-- Opening Marker --
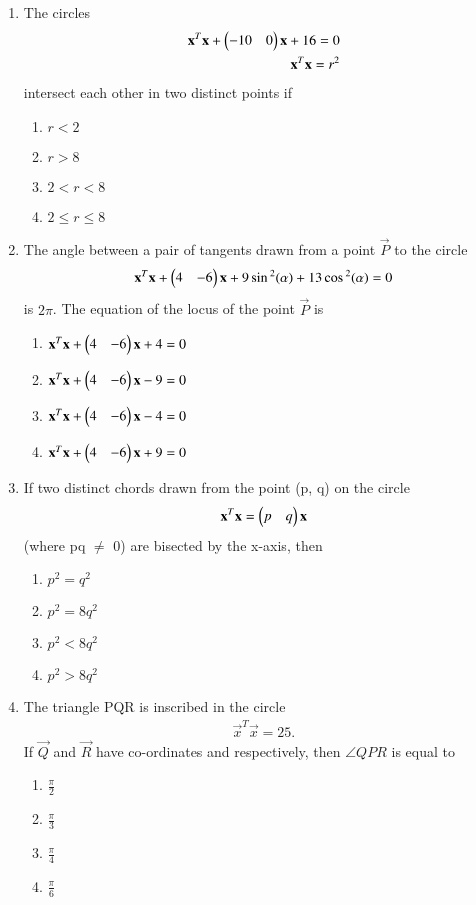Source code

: \begin{enumerate}[label=\arabic*.,ref=\thesubsection.\theenumi]
\item The circles 
\begin{align}
\mathbf{x}^T\mathbf{x} + \begin{pmatrix}-10 & 0\end{pmatrix}\mathbf{x} + 16 = 0 \\
\mathbf{x}^T\mathbf{x} = r^{2}
\end{align}
intersect each other in two distinct points if
\begin{enumerate}
\item $r < 2$
\item $r > 8$
\item $2 < r < 8$
\item $2 \leq r \leq  8$
\end{enumerate}
 
\item The angle between a pair of tangents drawn  from a point $\vec{P}$  to the circle 
\begin{align}
\mathbf{x}^T\mathbf{x} + \begin{pmatrix}4 & -6\end{pmatrix}\mathbf{x} + 9\sin{^{2}(\alpha)} + 13\cos{^2(\alpha)} = 0
\end{align} 
is $2\pi$. The equation of the locus of the point $\vec{P}$ is 
\begin{enumerate}
\item $\mathbf{x}^T\mathbf{x} + \begin{pmatrix}4 & -6\end{pmatrix}\mathbf{x} + 4 = 0$
\item $\mathbf{x}^T\mathbf{x} + \begin{pmatrix}4 & -6\end{pmatrix}\mathbf{x} - 9 = 0$
\item $\mathbf{x}^T\mathbf{x} + \begin{pmatrix}4 & -6\end{pmatrix}\mathbf{x} - 4 = 0$
\item $\mathbf{x}^T\mathbf{x} + \begin{pmatrix}4 & -6\end{pmatrix}\mathbf{x} + 9 = 0$  
\end{enumerate}
    
\item If two distinct chords drawn from the point (p, q) on the circle 
\begin{align}
\mathbf{x}^T\mathbf{x} = \begin{pmatrix}p & q\end{pmatrix}\mathbf{x}
\end{align}
(where pq $\neq$ 0) are bisected by the x-axis, then 
\begin{enumerate}
\item $p^2 = q^2$
\item $p^2 = 8q^2$
\item $p^2 < 8q^2$
\item $p^2 > 8q^2$   
\end{enumerate}
    
\item The triangle PQR is inscribed in the circle 
\begin{align}
\vec{x}^T\vec{x} = 25.
\end{align} 
If $\vec{Q}$ and $\vec{R}$ have co-ordinates  and  respectively, then 
$\angle QPR$ is equal to
\begin{enumerate}
\item $\frac{\pi}{2}$
\item $\frac{\pi}{3}$
\item $\frac{\pi}{4}$
\item $\frac{\pi}{6}$
\end{enumerate}
    

\end{enumerate}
-- Closing Marker --
WHAT IS BEING ASKED -> All of the data above should be printed again exactly, though none of the pictures belong in the copy.

ANSWER FOR THIS EXERCISE ->
Source code

: \begin{enumerate}[label=\arabic*.,ref=\thesubsection.\theenumi]
\item The circles 
\begin{align}
\mathbf{x}^T\mathbf{x} + \begin{pmatrix}-10 & 0\end{pmatrix}\mathbf{x} + 16 = 0 \\
\mathbf{x}^T\mathbf{x} = r^{2}
\end{align}
intersect each other in two distinct points if
\begin{enumerate}
\item $r < 2$
\item $r > 8$
\item $2 < r < 8$
\item $2 \leq r \leq  8$
\end{enumerate}
 
\item The angle between a pair of tangents drawn  from a point $\vec{P}$  to the circle 
\begin{align}
\mathbf{x}^T\mathbf{x} + \begin{pmatrix}4 & -6\end{pmatrix}\mathbf{x} + 9\sin{^{2}(\alpha)} + 13\cos{^2(\alpha)} = 0
\end{align} 
is $2\pi$. The equation of the locus of the point $\vec{P}$ is 
\begin{enumerate}
\item $\mathbf{x}^T\mathbf{x} + \begin{pmatrix}4 & -6\end{pmatrix}\mathbf{x} + 4 = 0$
\item $\mathbf{x}^T\mathbf{x} + \begin{pmatrix}4 & -6\end{pmatrix}\mathbf{x} - 9 = 0$
\item $\mathbf{x}^T\mathbf{x} + \begin{pmatrix}4 & -6\end{pmatrix}\mathbf{x} - 4 = 0$
\item $\mathbf{x}^T\mathbf{x} + \begin{pmatrix}4 & -6\end{pmatrix}\mathbf{x} + 9 = 0$  
\end{enumerate}
    
\item If two distinct chords drawn from the point (p, q) on the circle 
\begin{align}
\mathbf{x}^T\mathbf{x} = \begin{pmatrix}p & q\end{pmatrix}\mathbf{x}
\end{align}
(where pq $\neq$ 0) are bisected by the x-axis, then 
\begin{enumerate}
\item $p^2 = q^2$
\item $p^2 = 8q^2$
\item $p^2 < 8q^2$
\item $p^2 > 8q^2$   
\end{enumerate}
    
\item The triangle PQR is inscribed in the circle 
\begin{align}
\vec{x}^T\vec{x} = 25.
\end{align} 
If $\vec{Q}$ and $\vec{R}$ have co-ordinates  and  respectively, then 
$\angle QPR$ is equal to
\begin{enumerate}
\item $\frac{\pi}{2}$
\item $\frac{\pi}{3}$
\item $\frac{\pi}{4}$
\item $\frac{\pi}{6}$
\end{enumerate}
    

\end{enumerate}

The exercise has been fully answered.